# [Listed records]
________________________________________
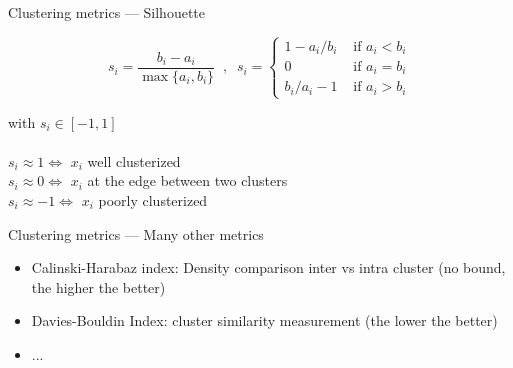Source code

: \begin{frame}{Clustering metrics --- Silhouette}
  
  \begin{center}
    \[
    s_i = \frac{b_i - a_i}{\max\{a_i, b_i\}}\;\;,\;\;
    s_i = \left\{
    \begin{array}{ll}
      1 - a_i/b_i & \mbox{ if } a_i < b_i \\[2mm]
      0 & \mbox{ if } a_i = b_i \\[2mm]
      b_i / a_i - 1 & \mbox{ if } a_i > b_i
    \end{array}\right.
    \]
    
  \end{center}
  with $s_i \in [-1, 1]$ \\
  \\
  $s_i \approx 1 \iff$ $x_i$ well clusterized \\
  $s_i \approx 0 \iff$ $x_i$ at the edge between two clusters\\
  $s_i \approx -1 \iff$ $x_i$ poorly clusterized
\end{frame}

\begin{frame}{Clustering metrics --- Many other metrics}
  \begin{itemize}
  \item Calinski-Harabaz index: Density comparison inter vs intra cluster (no bound, the higher the better)
  \item Davies-Bouldin Index: cluster similarity measurement (the lower the better)
  \item ...
  \end{itemize}
\end{frame}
________________________________________
# [Your objective]
Leave out the pictures. Transcribe the rest of the listing above exactly.

# [The completed task]
Source code

: \begin{frame}{Clustering metrics --- Silhouette}
  
  \begin{center}
    \[
    s_i = \frac{b_i - a_i}{\max\{a_i, b_i\}}\;\;,\;\;
    s_i = \left\{
    \begin{array}{ll}
      1 - a_i/b_i & \mbox{ if } a_i < b_i \\[2mm]
      0 & \mbox{ if } a_i = b_i \\[2mm]
      b_i / a_i - 1 & \mbox{ if } a_i > b_i
    \end{array}\right.
    \]
    
  \end{center}
  with $s_i \in [-1, 1]$ \\
  \\
  $s_i \approx 1 \iff$ $x_i$ well clusterized \\
  $s_i \approx 0 \iff$ $x_i$ at the edge between two clusters\\
  $s_i \approx -1 \iff$ $x_i$ poorly clusterized
\end{frame}

\begin{frame}{Clustering metrics --- Many other metrics}
  \begin{itemize}
  \item Calinski-Harabaz index: Density comparison inter vs intra cluster (no bound, the higher the better)
  \item Davies-Bouldin Index: cluster similarity measurement (the lower the better)
  \item ...
  \end{itemize}
\end{frame}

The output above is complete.